Two hundred years ago, the United States was mobilizing for conflict. The country had formally declared war for the first time in its history, against Great Britain. Hostilities would last for three years and claim around 20,000 lives on both sides.
Today, the War of 1812 is not well-remembered. Most people can’t explain its origins (a trade war that was an outgrowth of the ongoing conflict between the British Empire and Napoleonic France), its objectives (the United States sought to conquer Canada and failed) or its conclusion (a stalemate in which both sides gave up). The war’s most noted battle, which took place near New Orleans, occurred in January 1815, after the peace treaty had been signed. It was a significant U.S. victory, commanded by future president Gen. Andrew Jackson, and in that war, the wins were too few to be forgotten.
The public was closely divided on the conflict. Many New Englanders thought America should go to war with France instead. Daniel Webster spoke out against the war on July 4, 1812, at a speech in Portsmouth, N.H. Reflecting on the 36th anniversary of the Declaration of Independence, he said, “It is in the power of every generation to make themselves, in some degree, partakers in the deeds, and in the fame of their ancestors, by adopting their principles, and studying their examples.” He noted that when studying the life and works of the greats of the past, “the heart, as well as the understanding, feels the connection.” In so doing, people discover they are “part of the great chain of existence … binding the present to the past, and even to the future.”

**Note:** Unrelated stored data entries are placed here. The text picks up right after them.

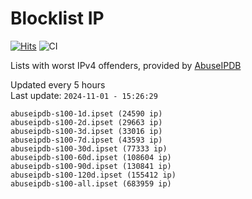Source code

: # Blocklist IP

[![Hits](https://hits.seeyoufarm.com/api/count/incr/badge.svg?url=https%3A%2F%2Fgithub.com%2Fborestad%2Fblocklist-ip%2F&count_bg=%2379C83D&title_bg=%23555555&icon=&icon_color=%23E7E7E7&title=hits&edge_flat=false)](https://hits.seeyoufarm.com)  ![CI](https://img.shields.io/github/workflow/status/borestad/blocklist-ip/CI?style=flat-square)

Lists with worst IPv4 offenders, provided by [AbuseIPDB](https://www.abuseipdb.com/)

<!-- FOOTER-PLACEHOLDER -->
Updated every 5 hours<br>
Last update: `2024-11-01 - 15:26:29`
```
abuseipdb-s100-1d.ipset (24590 ip)
abuseipdb-s100-2d.ipset (29663 ip)
abuseipdb-s100-3d.ipset (33016 ip)
abuseipdb-s100-7d.ipset (43593 ip)
abuseipdb-s100-30d.ipset (77333 ip)
abuseipdb-s100-60d.ipset (108604 ip)
abuseipdb-s100-90d.ipset (130841 ip)
abuseipdb-s100-120d.ipset (155412 ip)
abuseipdb-s100-all.ipset (683959 ip)
```
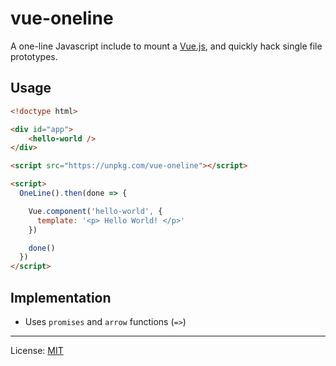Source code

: 
# vue-oneline

A one-line Javascript include to mount a [Vue.js][],
and quickly hack single file prototypes.

## Usage

```html
<!doctype html>

<div id="app">
    <hello-world />
</div>

<script src="https://unpkg.com/vue-oneline"></script>

<script>
  OneLine().then(done => {

    Vue.component('hello-world', {
      template: '<p> Hello World! </p>'
    })

    done()
  })
</script>
```

## Implementation

 * Uses `promises` and `arrow` functions (`=>`)

---
License: [MIT][]

[Vue.js]: https://vuejs.org/
[MIT]: http://nfreear.mit-license.org/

Webster evoked the spirit of the founders when he envisioned future conflicts in which free people were again called on to defend their liberty against long odds. “They cannot perish better,” he said, “than standing between their country and the embraces of a ferocious Tyranny, hated of man, and accursed of God.”
The most durable product of the War of 1812 commemorated the type of desperate stand to which Webster alluded. Washington, D.C., lawyer Francis Scott Key jotted down the draft of what became the national anthem while watching the bombardment of Fort McHenry in Baltimore Harbor on Sept. 13 and 14, 1814. Three weeks earlier, British forces had burned Washington, and it appeared the invasion fleet could not be stopped - but the force of the assault broke on Fort McHenry. By the “rocket’s red glare,” Key saw “proof through the night” that the “Star-Spangled Banner” still waved and that the fort had held. Their commander having been killed and their position tenuous, the British naval and land forces withdrew, to next make landfall at New Orleans.
America’s defenders, as Webster had presaged two years earlier, couldn’t have perished better than in that hard-fought battle. But they lived, and America again won its freedom.